What to do when your site is hacked — a guide for small businesses
A 5-step recovery flow any non-technical owner can follow — isolate → identify (defacement, malware, SEO spam, phishing) → restore from backup → rotate credentials → request a search-engine review. Don't panic; go in order.
- Hack recovery
- Restore
- Small business
- Safe Browsing
If your website has been hacked, the first thing to do is don't panic — take the site offline for a moment. The flow is: ① isolate the site (switch to a maintenance page) → ② identify what kind of hack it is → ③ restore from a clean backup → ④ change every password and credential → ⑤ request a search-engine review. You don't need to be technical — just follow the sequence. Here's each step.
Step 1 — Stop and isolate the site
Leaving a hacked page live can infect your visitors' computers or get your site flagged as dangerous by search engines. To stop the damage from growing, block it first.
- In your hosting panel, switch the site to a "maintenance" state or take it private temporarily.
- Change the admin password immediately and lock down FTP and database access. (Do this first even before you know the cause.)
- If you can, tell your host you "think you've been hacked." Many of them will help with backup restores and a first-pass check.
Step 2 — Identify what kind of hack it is
The response depends on the type. Most cases are one of these four.
- Defacement: the front page is replaced with different images or text. The most visible, but usually superficial in scope.
- Malware injection: looks fine on the surface, but quietly pushes a virus to visitors. This is what triggers the red browser warning.
- SEO spam: piles of spam pages (gambling, pharma) created under your domain. Search and you'll find pages you never made. It's devastating for rankings — see how a hack tears down your search rankings for the mechanics.
- Phishing pages: fake bank or login screens hidden inside your site. The type that gets blocked and reported fastest.
To check whether you've already been blocked, enter your domain on Google's Safe Browsing site status page. And in Google Search Console, the Security & Manual Actions menu shows the breach type directly.
Step 3 — Restore to a clean state
Don't try to fix the hacked files one by one — the safest move is to roll the whole thing back to a clean pre-hack backup.
- From your host's backups or your own, pick one from "before the estimated time of the hack."
- If you have no backup, find and delete files created or modified after the hack. Hidden backdoors are easy to miss here, so if running this yourself is hard, getting expert help is the safer route.
- Even after restoring, if you don't close the entry point you'll be breached again within days. Always update old boards, plugins, and your CMS to the latest version.
Step 4 — Change every password and credential
Hacks usually start from a leaked password or key. Leave even one and you get re-compromised.

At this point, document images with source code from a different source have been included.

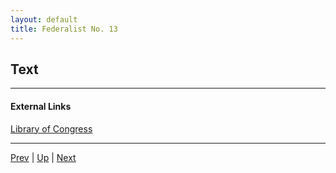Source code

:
 ```yaml
---
layout: default
title: Federalist No. 13
---
```


## Text

---
#### External Links
[Library of Congress]()

---

[Prev](12.md) | [Up](README.md) | [Next](14.md)
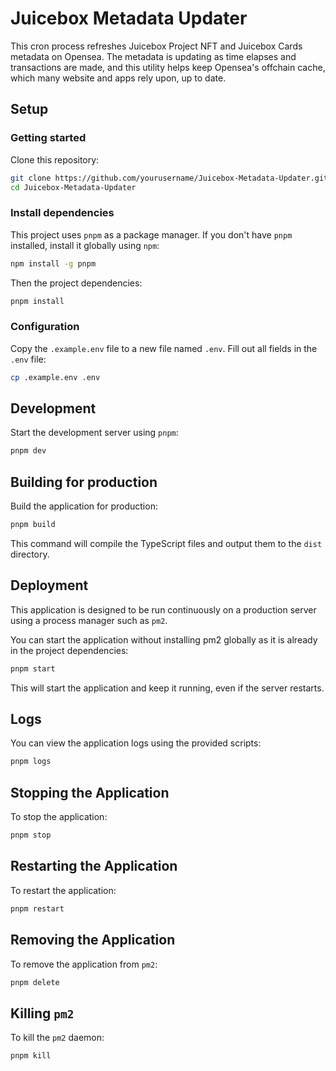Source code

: # Juicebox Metadata Updater

This cron process refreshes Juicebox Project NFT and Juicebox Cards metadata on Opensea. The metadata is updating as time elapses and transactions are made, and this utility helps keep Opensea's offchain cache, which many website and apps rely upon, up to date.

## Setup

### Getting started

Clone this repository:

```bash
git clone https://github.com/yourusername/Juicebox-Metadata-Updater.git
cd Juicebox-Metadata-Updater
```

### Install dependencies

This project uses `pnpm` as a package manager. If you don't have `pnpm` installed, install it globally using `npm`:

```bash
npm install -g pnpm
```

Then the project dependencies:

```bash
pnpm install
```

### Configuration

Copy the `.example.env` file to a new file named `.env`. Fill out all fields in the `.env` file:

```bash
cp .example.env .env
```

## Development

Start the development server using `pnpm`:

```bash
pnpm dev
```

## Building for production

Build the application for production:

```bash
pnpm build
```

This command will compile the TypeScript files and output them to the `dist` directory.

## Deployment

This application is designed to be run continuously on a production server using a process manager such as `pm2`.

You can start the application without installing pm2 globally as it is already in the project dependencies:

```bash
pnpm start
```

This will start the application and keep it running, even if the server restarts.

## Logs

You can view the application logs using the provided scripts:

```bash
pnpm logs
```

## Stopping the Application

To stop the application:

```bash
pnpm stop
```

## Restarting the Application

To restart the application:

```bash
pnpm restart
```

## Removing the Application

To remove the application from `pm2`:

```bash
pnpm delete
```

## Killing `pm2`

To kill the `pm2` daemon:

```bash
pnpm kill
```
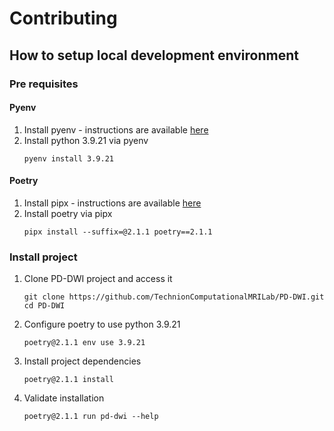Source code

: # Contributing

## How to setup local development environment

### Pre requisites

#### Pyenv

1. Install pyenv - instructions are available [here](https://github.com/pyenv/pyenv?tab=readme-ov-file#installation)
2. Install python 3.9.21 via pyenv
   ```
   pyenv install 3.9.21
   ```

#### Poetry

1. Install pipx - instructions are available [here](https://github.com/pypa/pipx?tab=readme-ov-file#install-pipx)
2. Install poetry via pipx 
   ```
   pipx install --suffix=@2.1.1 poetry==2.1.1
   ```

### Install project

1. Clone PD-DWI project and access it
   ```
   git clone https://github.com/TechnionComputationalMRILab/PD-DWI.git
   cd PD-DWI 
   ```
2. Configure poetry to use python 3.9.21
   ```
   poetry@2.1.1 env use 3.9.21
   ```
3. Install project dependencies 
   ```
   poetry@2.1.1 install
   ```
4. Validate installation
   ```
   poetry@2.1.1 run pd-dwi --help
   ```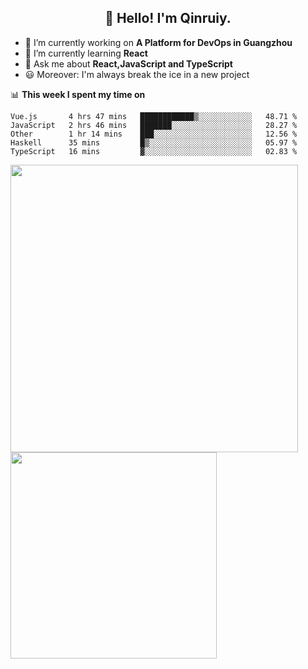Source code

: <h2 align="center">👋 Hello! I'm Qinruiy.</h2>


- 🔭 I’m currently working on **A Platform for DevOps in Guangzhou**
- 🌱 I’m currently learning **React**
- 💬 Ask me about **React,JavaScript and TypeScript**
- 😃 Moreover: I'm always break the ice in a new project

📊 **This week I spent my time on**

<!--START_SECTION:waka-->
```text
Vue.js       4 hrs 47 mins   ████████████▒░░░░░░░░░░░░   48.71 % 
JavaScript   2 hrs 46 mins   ███████░░░░░░░░░░░░░░░░░░   28.27 % 
Other        1 hr 14 mins    ███░░░░░░░░░░░░░░░░░░░░░░   12.56 % 
Haskell      35 mins         █▒░░░░░░░░░░░░░░░░░░░░░░░   05.97 % 
TypeScript   16 mins         ▓░░░░░░░░░░░░░░░░░░░░░░░░   02.83 % 
```
<!--END_SECTION:waka-->

<p>
<img align="left" width="460" src="https://github-readme-stats.vercel.app/api?username=Qinruiy&custom_title=Qrinruiy's Github Stats&theme=graywhite&hide_border=true"/> <img align="left" width="330" src="https://github-readme-stats.vercel.app/api/top-langs/?username=Qinruiy&layout=compact&theme=graywhite&hide_border=true"/>
</p>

Change all of these.
- All admin, FTP, DB, and hosting-account passwords
- Reissue API keys used for payments, email, and integrations
- Apply 2FA (OTP) to admin login wherever possible
Step 5 — Request a search-engine review
If malware or phishing got you blocked, cleanup alone won't clear the warning. You have to ask Google for a review — "cleanup is done, please look again." Delisting typically happens within 7–14 days. The exact screens and how to fill out the request are laid out step by step in the Safe Browsing recovery guide.
Once recovery is done, the key is to make scanning a habit so the same thing doesn't recur. To see whether any vulnerabilities or exposed paths still remain on your site, just verify your domain with the Security:Lab free scan and you'll know in seconds.
FAQ
Q. Can't I just build a new site after getting hacked?
If your domain is already registered as dangerous by search engines, the warning follows you as long as you keep the same domain — even on a brand new build. Cleaning up and recovering reputation via a review comes first.
Q. Won't my hosting company handle it?
They'll often help with backup restores and a first check, but closing the entry point and preventing recurrence is usually outside their scope. Steps 4 and 5 are on you.
Q. When is it worth paying for an expert?
If you have no clean backup, you keep getting breached after cleanup, or the site handles payments or personal data — get expert help. A simple defacement you can usually recover yourself with the flow above.
Q. What should I do day-to-day to avoid getting hacked again?
Keep boards, CMS, and plugins current; use strong passwords and 2FA; back up regularly; and scan exposed paths on a schedule — those four cover most of it. You can automate the regular scan around the items in the methodology.